The European market for IT and business services remains robust, with record demand for cloud-based services in the first quarter and continued strength in managed services, according to the latest state-of-the-industry report from Information Services Group (ISG).

  • Wednesday, 14th April 2021 Posted 3 years ago in by Phil Alsop

The EMEA ISG Index™, which measures commercial outsourcing contracts with annual contract value (ACV) of US $5 million (£3.6 million) or more, shows ACV for the combined market, which includes both as-a-service and managed services, reached US $6.0 billion (£4.4 billion), up 20 percent year on year, but off 5 percent from a record fourth quarter.

 

Cloud-based as-a-service ACV reached a quarterly record of US $2.5 billion (£1.8 billion), up 16 percent versus the prior year. Within this segment, infrastructure-as-a-service (IaaS) climbed 19 percent, to a record US $1.8 billion (£1.3 billion), while software-as-a-service (SaaS) rose 9 percent, to a record US $658 million (£479 million).

 

Managed services, meanwhile, produced its second straight strong quarter, with ACV of US $3.5 billion (£2.5 billion), up 23 percent year on year, fueled by growth in both IT outsourcing (ITO) and business process outsourcing (BPO) and strong results in the UK, France and DACH. ITO was up 17 percent year on year, to US $3.0 billion (£2.2 billion), on strength in both ADM and infrastructure services, while BPO surged 66 percent, to US $521 million (£379 million), on strong demand for industry-specific, finance and accounting, and engineering and R&D services.

 

“EMEA has produced two consecutive quarters with US $6 billion (£4.4 billion) or more of ACV, adding more than US $1.4 billion (£1.0 billion) from its pandemic low,” said Steve Hall, president, ISG EMEA. “Importantly, the region is seeing strength in both the as-a-service segment, as more and more enterprises adopt a public or hybrid cloud strategy, and on the managed services side, which is experiencing a resurgence.”

 

Hall pointed out that three of the four mega-deals—those with ACV of US $100 million (£73 million) or more—in the first quarter were awarded in the EMEA region. “That brings the total to eight mega-deals over the last two quarters; you have to go back to early 2017 to find a two-quarter period in EMEA that had more mega-deals awarded.”

 

Among significant IT awards in the first quarter, Mphasis contracted with Ardonagh Group, the U.K. independent insurance broker, to support its digital transformation. On the infrastructure side, Atos won a large digital workplace contract with telecom company Wind Tre in Italy, and HCL inked a five-year digital workplace services agreement with Airbus, the European aerospace manufacturer.

 

Within the BPO space, KPIT signed significant engineering services deals with BMW and automotive technology company Veoneer to support work on autonomous driving and intelligent mobility.
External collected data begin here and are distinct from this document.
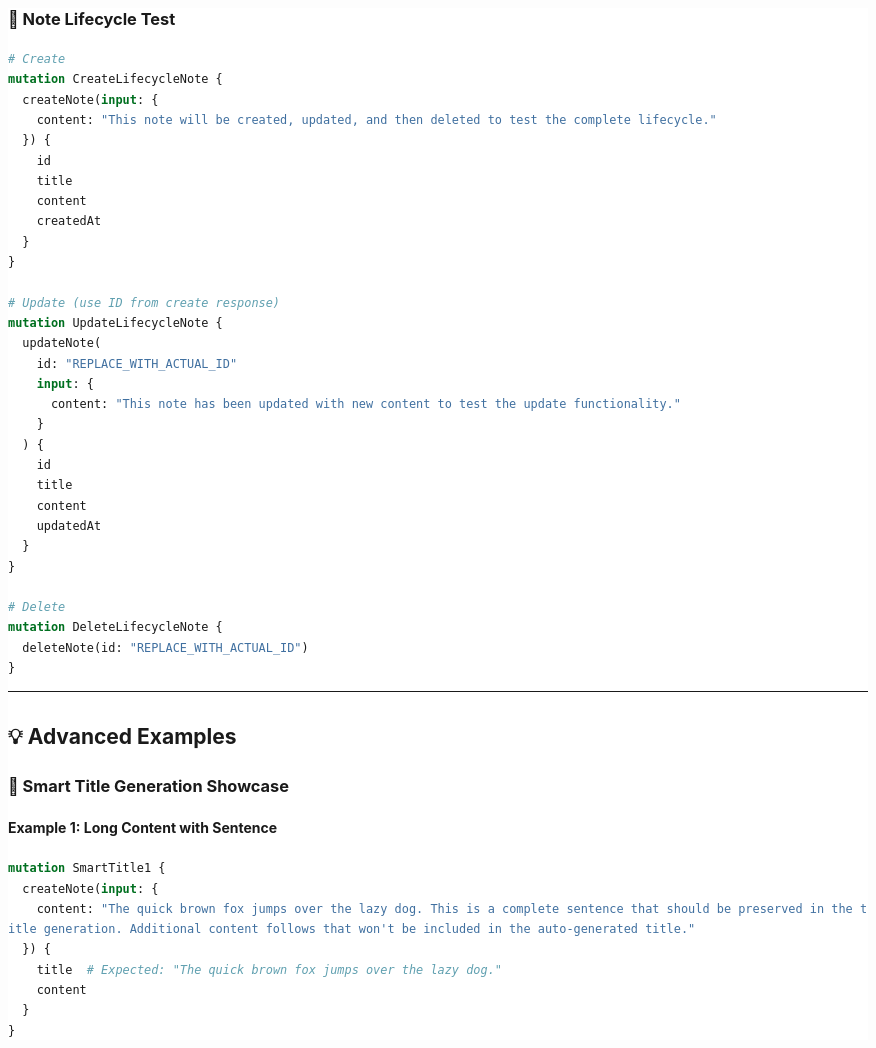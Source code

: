 ### **🔄 Note Lifecycle Test**
```graphql
# Create
mutation CreateLifecycleNote {
  createNote(input: {
    content: "This note will be created, updated, and then deleted to test the complete lifecycle."
  }) {
    id
    title
    content
    createdAt
  }
}

# Update (use ID from create response)
mutation UpdateLifecycleNote {
  updateNote(
    id: "REPLACE_WITH_ACTUAL_ID"
    input: {
      content: "This note has been updated with new content to test the update functionality."
    }
  ) {
    id
    title
    content
    updatedAt
  }
}

# Delete
mutation DeleteLifecycleNote {
  deleteNote(id: "REPLACE_WITH_ACTUAL_ID")
}
```

---

## 💡 **Advanced Examples**

### **🎯 Smart Title Generation Showcase**

#### **Example 1: Long Content with Sentence**
```graphql
mutation SmartTitle1 {
  createNote(input: {
    content: "The quick brown fox jumps over the lazy dog. This is a complete sentence that should be preserved in the title generation. Additional content follows that won't be included in the auto-generated title."
  }) {
    title  # Expected: "The quick brown fox jumps over the lazy dog."
    content
  }
}
```
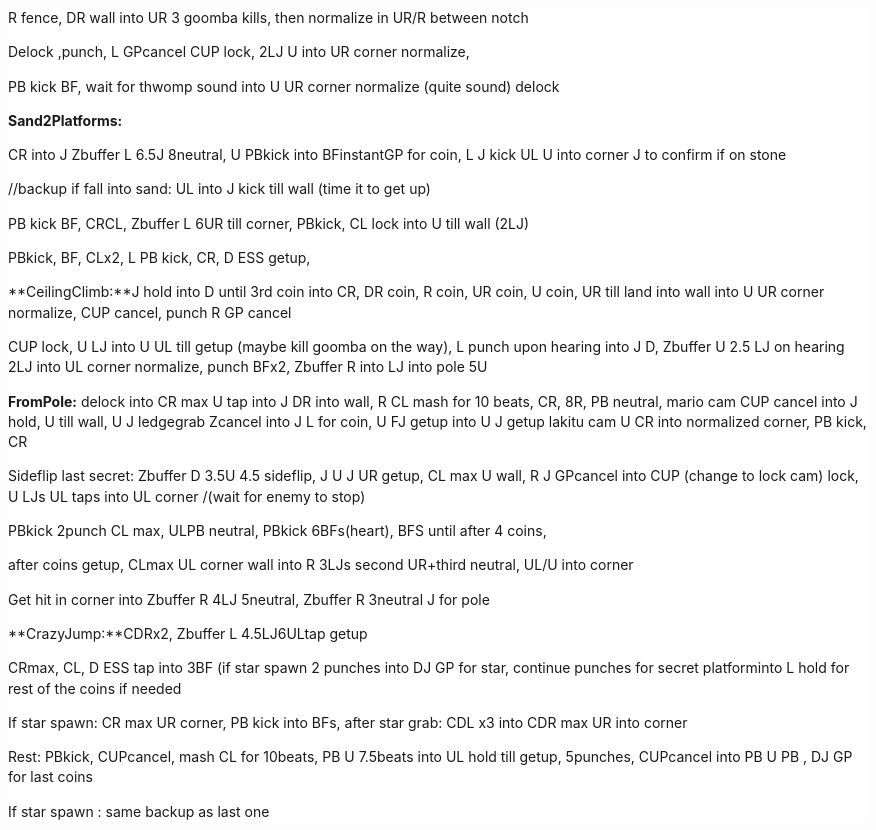 R fence, DR wall into UR 3 goomba kills, then normalize in UR/R between
notch

Delock ,punch, L GPcancel CUP lock, 2LJ U into UR corner normalize,

PB kick BF, wait for thwomp sound into U UR corner normalize (quite
sound) delock

**Sand2Platforms:**

CR into J Zbuffer L 6.5J 8neutral, U PBkick into BFinstantGP for coin, L
J kick UL U into corner J to confirm if on stone

//backup if fall into sand: UL into J kick till wall (time it to get up)

PB kick BF, CRCL, Zbuffer L 6UR till corner, PBkick, CL lock into U till
wall (2LJ)

PBkick, BF, CLx2, L PB kick, CR, D ESS getup,

**CeilingClimb:**J hold into D until 3rd coin into CR, DR coin, R coin,
UR coin, U coin, UR till land into wall into U UR corner normalize, CUP
cancel, punch R GP cancel

CUP lock, U LJ into U UL till getup (maybe kill goomba on the way), L
punch upon hearing into J D, Zbuffer U 2.5 LJ on hearing 2LJ into UL
corner normalize, punch BFx2, Zbuffer R into LJ into pole 5U

**FromPole:** delock into CR max U tap into J DR into wall, R CL mash
for 10 beats, CR, 8R, PB neutral, mario cam CUP cancel into J hold, U
till wall, U J ledgegrab Zcancel into J L for coin, U FJ getup into U J
getup lakitu cam U CR into normalized corner, PB kick, CR

Sideflip last secret: Zbuffer D 3.5U 4.5 sideflip, J U J UR getup, CL
max U wall, R J GPcancel into CUP (change to lock cam) lock, U LJs UL
taps into UL corner /(wait for enemy to stop)

PBkick 2punch CL max, ULPB neutral, PBkick 6BFs(heart), BFS until after
4 coins,

after coins getup, CLmax UL corner wall into R 3LJs second UR+third
neutral, UL/U into corner

Get hit in corner into Zbuffer R 4LJ 5neutral, Zbuffer R 3neutral J for
pole

**CrazyJump:**CDRx2, Zbuffer L 4.5LJ6ULtap getup

CRmax, CL, D ESS tap into 3BF (if star spawn 2 punches into DJ GP for
star, continue punches for secret platforminto L hold for rest of the
coins if needed

If star spawn: CR max UR corner, PB kick into BFs, after star grab: CDL
x3 into CDR max UR into corner

Rest: PBkick, CUPcancel, mash CL for 10beats, PB U 7.5beats into UL hold
till getup, 5punches, CUPcancel into PB U PB , DJ GP for last coins

If star spawn : same backup as last one
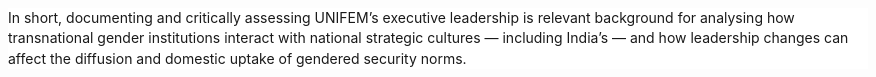 In short, documenting and critically assessing UNIFEM’s executive leadership is relevant background for analysing how transnational gender institutions interact with national strategic cultures — including India’s — and how leadership changes can affect the diffusion and domestic uptake of gendered security norms.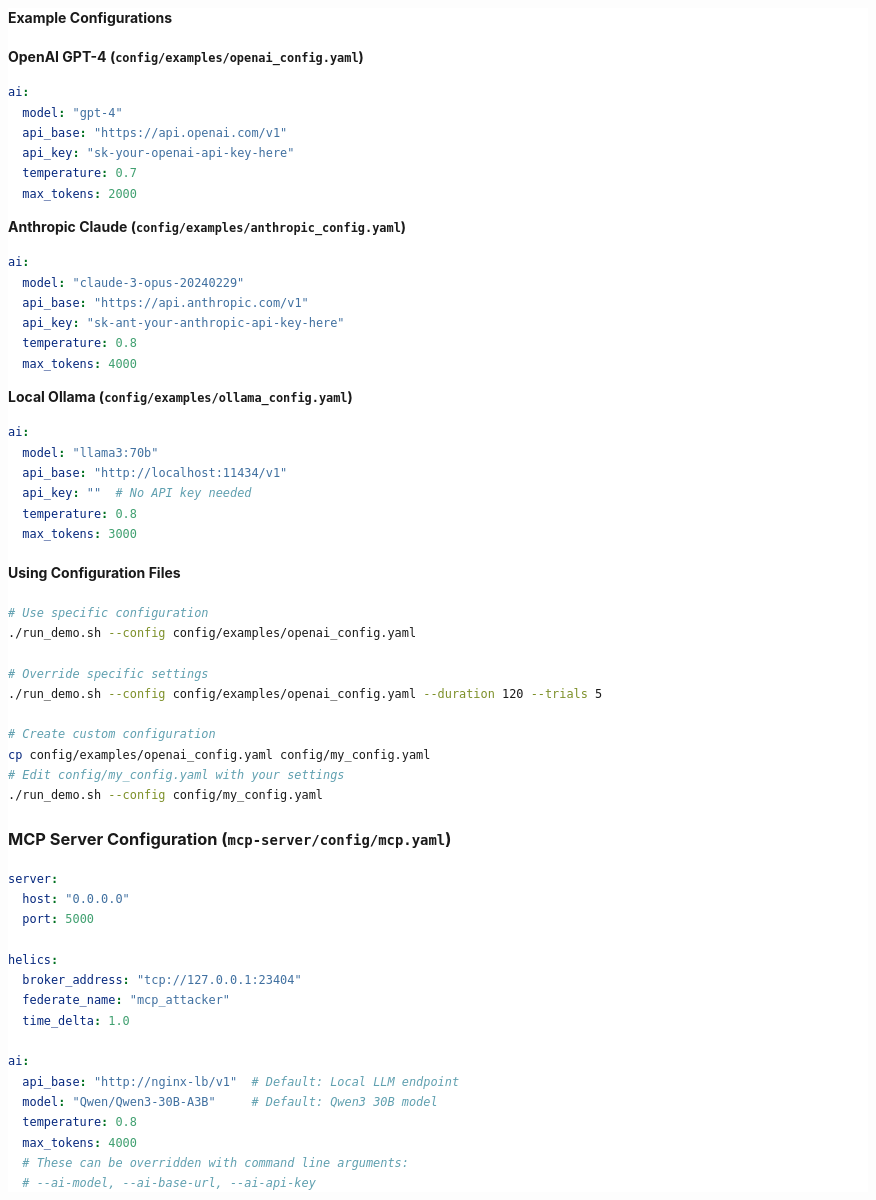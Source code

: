 #### Example Configurations

**OpenAI GPT-4 (`config/examples/openai_config.yaml`)**
```yaml
ai:
  model: "gpt-4"
  api_base: "https://api.openai.com/v1"
  api_key: "sk-your-openai-api-key-here"
  temperature: 0.7
  max_tokens: 2000
```

**Anthropic Claude (`config/examples/anthropic_config.yaml`)**
```yaml
ai:
  model: "claude-3-opus-20240229"
  api_base: "https://api.anthropic.com/v1"
  api_key: "sk-ant-your-anthropic-api-key-here"
  temperature: 0.8
  max_tokens: 4000
```

**Local Ollama (`config/examples/ollama_config.yaml`)**
```yaml
ai:
  model: "llama3:70b"
  api_base: "http://localhost:11434/v1"
  api_key: ""  # No API key needed
  temperature: 0.8
  max_tokens: 3000
```

#### Using Configuration Files

```bash
# Use specific configuration
./run_demo.sh --config config/examples/openai_config.yaml

# Override specific settings
./run_demo.sh --config config/examples/openai_config.yaml --duration 120 --trials 5

# Create custom configuration
cp config/examples/openai_config.yaml config/my_config.yaml
# Edit config/my_config.yaml with your settings
./run_demo.sh --config config/my_config.yaml
```

### MCP Server Configuration (`mcp-server/config/mcp.yaml`)

```yaml
server:
  host: "0.0.0.0"
  port: 5000

helics:
  broker_address: "tcp://127.0.0.1:23404"
  federate_name: "mcp_attacker"
  time_delta: 1.0

ai:
  api_base: "http://nginx-lb/v1"  # Default: Local LLM endpoint
  model: "Qwen/Qwen3-30B-A3B"     # Default: Qwen3 30B model
  temperature: 0.8
  max_tokens: 4000
  # These can be overridden with command line arguments:
  # --ai-model, --ai-base-url, --ai-api-key
```
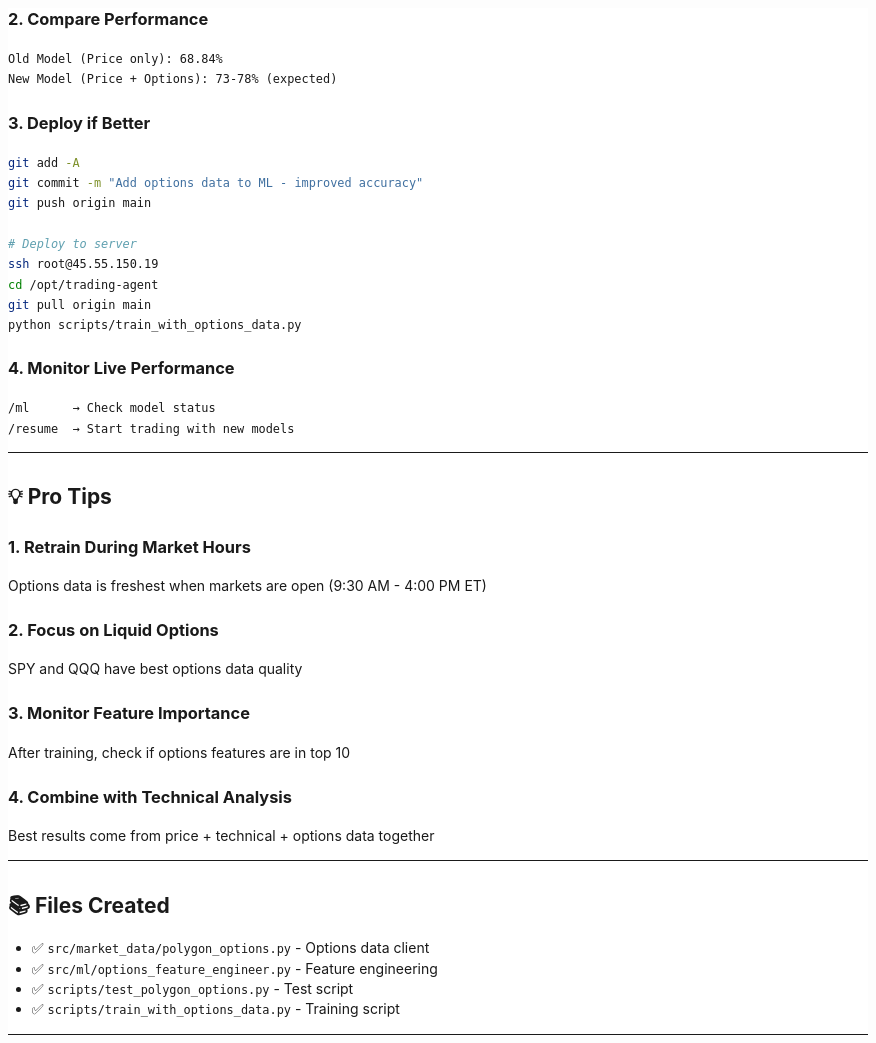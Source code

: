 ### 2. Compare Performance
```
Old Model (Price only): 68.84%
New Model (Price + Options): 73-78% (expected)
```

### 3. Deploy if Better
```bash
git add -A
git commit -m "Add options data to ML - improved accuracy"
git push origin main

# Deploy to server
ssh root@45.55.150.19
cd /opt/trading-agent
git pull origin main
python scripts/train_with_options_data.py
```

### 4. Monitor Live Performance
```
/ml      → Check model status
/resume  → Start trading with new models
```

---

## 💡 Pro Tips

### 1. Retrain During Market Hours

Options data is freshest when markets are open (9:30 AM - 4:00 PM ET)

### 2. Focus on Liquid Options

SPY and QQQ have best options data quality

### 3. Monitor Feature Importance

After training, check if options features are in top 10

### 4. Combine with Technical Analysis

Best results come from price + technical + options data together

---

## 📚 Files Created

- ✅ `src/market_data/polygon_options.py` - Options data client
- ✅ `src/ml/options_feature_engineer.py` - Feature engineering
- ✅ `scripts/test_polygon_options.py` - Test script
- ✅ `scripts/train_with_options_data.py` - Training script

---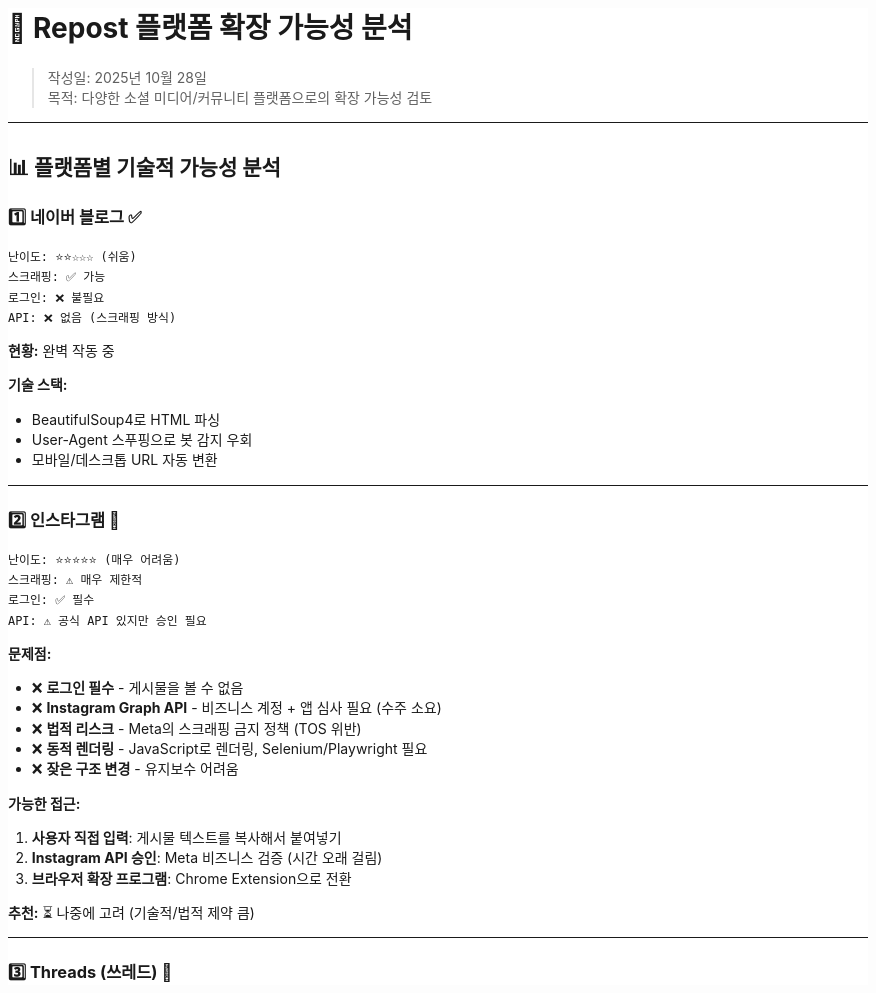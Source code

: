 # 🚀 Repost 플랫폼 확장 가능성 분석

> 작성일: 2025년 10월 28일  
> 목적: 다양한 소셜 미디어/커뮤니티 플랫폼으로의 확장 가능성 검토

---

## 📊 플랫폼별 기술적 가능성 분석

### 1️⃣ **네이버 블로그** ✅

```
난이도: ⭐⭐☆☆☆ (쉬움)
스크래핑: ✅ 가능
로그인: ❌ 불필요
API: ❌ 없음 (스크래핑 방식)
```

**현황:** 완벽 작동 중

**기술 스택:**
- BeautifulSoup4로 HTML 파싱
- User-Agent 스푸핑으로 봇 감지 우회
- 모바일/데스크톱 URL 자동 변환

---

### 2️⃣ **인스타그램** 📸

```
난이도: ⭐⭐⭐⭐⭐ (매우 어려움)
스크래핑: ⚠️ 매우 제한적
로그인: ✅ 필수
API: ⚠️ 공식 API 있지만 승인 필요
```

**문제점:**
- ❌ **로그인 필수** - 게시물을 볼 수 없음
- ❌ **Instagram Graph API** - 비즈니스 계정 + 앱 심사 필요 (수주 소요)
- ❌ **법적 리스크** - Meta의 스크래핑 금지 정책 (TOS 위반)
- ❌ **동적 렌더링** - JavaScript로 렌더링, Selenium/Playwright 필요
- ❌ **잦은 구조 변경** - 유지보수 어려움

**가능한 접근:**
1. **사용자 직접 입력**: 게시물 텍스트를 복사해서 붙여넣기
2. **Instagram API 승인**: Meta 비즈니스 검증 (시간 오래 걸림)
3. **브라우저 확장 프로그램**: Chrome Extension으로 전환

**추천:** ⏳ 나중에 고려 (기술적/법적 제약 큼)

---

### 3️⃣ **Threads (쓰레드)** 🧵
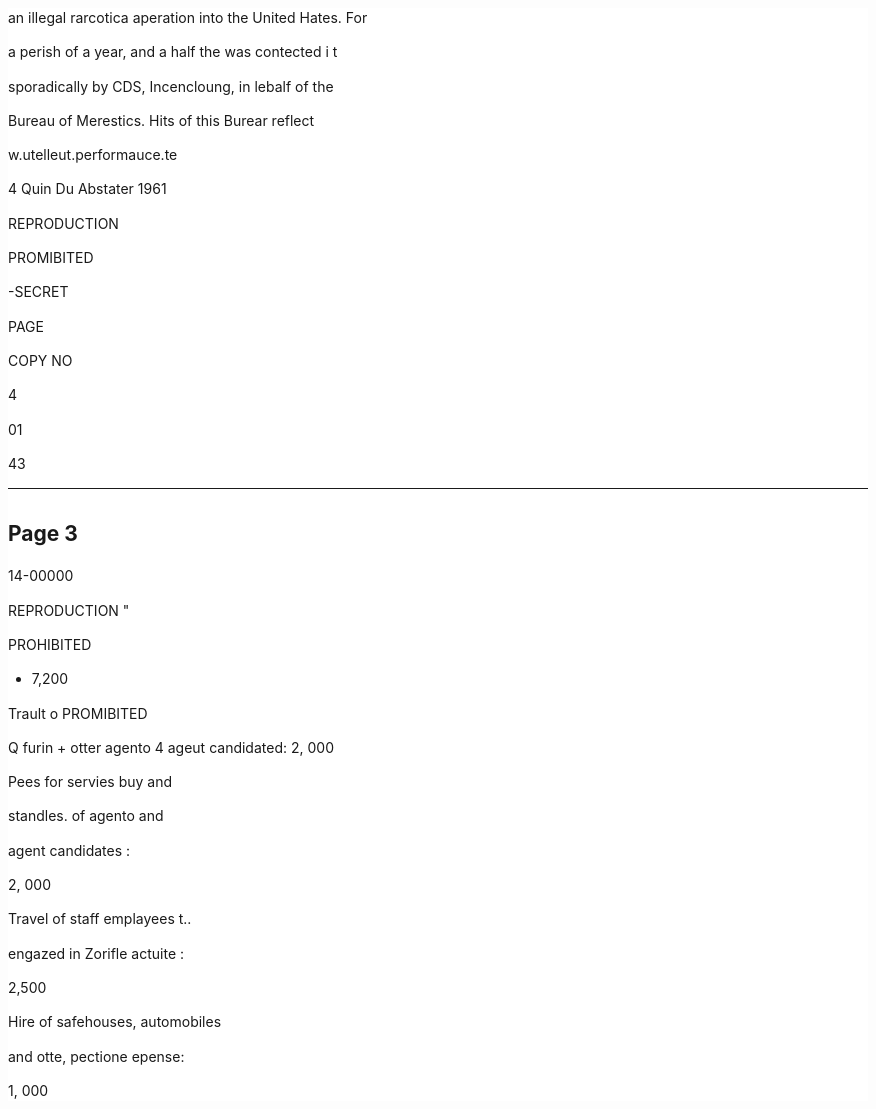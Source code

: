 an illegal rarcotica aperation into the United Hates. For

a perish of a year, and a half the was contected i t

sporadically by CDS, Incencloung, in lebalf of the

Bureau of Merestics. Hits of this Burear reflect

w.utelleut.performauce.te

4 Quin Du Abstater 1961

REPRODUCTION

PROMIBITED

-SECRET

PAGE

COPY NO

4

01

43

---

## Page 3

14-00000

REPRODUCTION "

PROHIBITED

* 7,200

Trault o PROMIBITED

Q furin + otter agento 4 ageut candidated: 2, 000

Pees for servies buy and

standles. of agento and

agent candidates :

2, 000

Travel of staff emplayees t..

engazed in Zorifle actuite :

2,500

Hire of safehouses, automobiles

and otte, pectione epense:

1, 000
ISS Group, meanwhile, secured an eight-year extension with Barclays in the U.K. to provide integrated facility and workplace services across the bank’s operations in 30 countries.

 

With the automotive sector becoming a battleground for major public cloud providers, BMW Group announced it is migrating workloads to AWS, joining automakers Renault and Volkswagen on AWS. In the travel sector, ISG advised on one of the biggest cloud deals in the region this quarter with the signed agreement between global travel technology company Amadeus and Microsoft Azure.

 

In the SaaS segment, Microsoft signed deals this quarter with Daimler, GlaxoSmithKline and IKEA, while Oracle secured contracts with NatWest Group to standardize its various banks on Oracle Fusion in the cloud.

 

Market Insights

The DACH market generated more than US $1 billion (£728 million) of managed services ACV in the first quarter, up 13 percent over the prior year. It was the second consecutive quarter DACH ACV was above US $1 billion (£728 million) mark—about a third higher than its historic norm. DACH now accounts for nearly 30 percent of managed services ACV in the EMEA region.

 

Managed services ACV in the UK reached US $866 million (£630 million), up 20 percent over the prior year. It was the fourth consecutive quarter the UK generated managed services ACV in excess of US $800 million (£582 million), represented a sustained rebound for the market, but still below the US $1 billion (£728 million) quarters that were typical prior to 2017 and the onset of Brexit uncertainty.

 

France, meanwhile, had its best ACV quarter since 2014, with managed services ACV of US $595 million (£433 million), up nearly 2.5 times from US $243 million (£177 million) in the prior year, with nearly 40 deals reached in the quarter. 

 

2021 Global Forecast

ISG is forecasting the global market for cloud-based services (IaaS and SaaS) will grow 18 percent in 2021, down slightly from its 20 percent forecast at the start of the year. ISG, meanwhile, has raised its growth forecast for managed services to 5 percent, up from 3 percent at the start of the year.